Other than that nit-picking little point, I can see the beauty of this prompt.  Book cover art is no doubt a big hook in getting people to pick up a book and look at it more closely.   Sometimes the genre is easily identifiable by taking a quick glance at the cover.  For instance, if there’s a bare breasted woman with her head flung back and her eyes closed being ravished by an unbelievably handsome chisel featured body builder, you can be fairly certain it’s not a cook book or a travel guide.  Although if it’s in the self-help section, who knows.

I like bright colours and pretty pictures and great art work as much as the next guy, and recognizing an author’s name is always a big plus.  But mostly it’s the brilliance or the weirdness of a book’s title that gets me every time.  The Cheese Monkeys (Chip Kidd), Ella Minnow Pea (Mark Dunn), When God Was a Rabbit (Sarah Winman) and The Curious Incident of the Dog in the Night Time (Mark Haddon) come to mind.

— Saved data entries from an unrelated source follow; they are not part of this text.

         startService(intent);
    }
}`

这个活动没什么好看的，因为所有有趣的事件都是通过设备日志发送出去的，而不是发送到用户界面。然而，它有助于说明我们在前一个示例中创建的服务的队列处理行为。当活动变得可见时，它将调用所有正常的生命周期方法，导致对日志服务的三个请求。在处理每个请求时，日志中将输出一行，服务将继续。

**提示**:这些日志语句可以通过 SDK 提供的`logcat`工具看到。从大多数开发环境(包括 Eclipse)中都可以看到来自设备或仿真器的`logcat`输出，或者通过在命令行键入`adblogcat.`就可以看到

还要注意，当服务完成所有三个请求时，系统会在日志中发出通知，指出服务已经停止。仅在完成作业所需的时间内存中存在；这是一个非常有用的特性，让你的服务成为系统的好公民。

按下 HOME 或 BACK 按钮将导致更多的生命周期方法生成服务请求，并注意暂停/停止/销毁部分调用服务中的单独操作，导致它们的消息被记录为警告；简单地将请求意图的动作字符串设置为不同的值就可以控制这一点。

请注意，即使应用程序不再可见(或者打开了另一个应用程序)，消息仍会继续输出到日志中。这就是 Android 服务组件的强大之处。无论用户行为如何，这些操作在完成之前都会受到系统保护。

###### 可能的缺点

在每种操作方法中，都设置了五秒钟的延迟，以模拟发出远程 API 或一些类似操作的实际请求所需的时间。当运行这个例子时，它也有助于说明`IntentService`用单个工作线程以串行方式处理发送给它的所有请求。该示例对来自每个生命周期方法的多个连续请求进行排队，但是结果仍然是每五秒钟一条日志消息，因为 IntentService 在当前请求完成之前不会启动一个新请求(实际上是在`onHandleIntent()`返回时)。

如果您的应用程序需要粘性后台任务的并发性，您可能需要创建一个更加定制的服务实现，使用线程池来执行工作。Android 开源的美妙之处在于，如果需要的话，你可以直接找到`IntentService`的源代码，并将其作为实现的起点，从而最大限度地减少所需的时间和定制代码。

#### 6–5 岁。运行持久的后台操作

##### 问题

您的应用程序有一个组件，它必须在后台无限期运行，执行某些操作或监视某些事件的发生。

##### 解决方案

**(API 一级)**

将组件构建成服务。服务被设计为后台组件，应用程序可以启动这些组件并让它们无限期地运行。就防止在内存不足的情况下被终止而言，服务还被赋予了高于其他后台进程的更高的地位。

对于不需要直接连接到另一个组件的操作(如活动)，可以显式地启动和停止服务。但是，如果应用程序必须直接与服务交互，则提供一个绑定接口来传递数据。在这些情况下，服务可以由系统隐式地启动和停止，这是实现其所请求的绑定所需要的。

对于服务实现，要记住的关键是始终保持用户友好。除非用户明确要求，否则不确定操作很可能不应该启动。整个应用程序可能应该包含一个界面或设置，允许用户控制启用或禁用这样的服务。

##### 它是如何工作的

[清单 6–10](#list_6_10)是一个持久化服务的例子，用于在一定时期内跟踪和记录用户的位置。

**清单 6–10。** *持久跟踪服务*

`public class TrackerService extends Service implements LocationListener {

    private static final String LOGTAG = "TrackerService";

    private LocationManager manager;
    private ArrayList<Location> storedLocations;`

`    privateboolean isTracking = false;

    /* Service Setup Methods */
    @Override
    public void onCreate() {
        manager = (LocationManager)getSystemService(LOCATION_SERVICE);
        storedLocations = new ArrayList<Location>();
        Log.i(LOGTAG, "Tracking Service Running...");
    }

And did you know there’s a prize for thinking up weird book titles?  You can read about it here.  And then you just might find yourself wanting to do some further research on Goblinproofing One’s Chicken Coop among other things.

So I guess my advice to all you book writers out there is to think long and hard about your book title because even if your book is complete crap, a catchy and crazy title will be enough to get someone like me to buy it.  Although I might draw the line at Bombproof Your Horse (Rick Pelicano and Lauren Tjaden) simply because I don’t own a horse.

Otherwise, it sounds pretty good.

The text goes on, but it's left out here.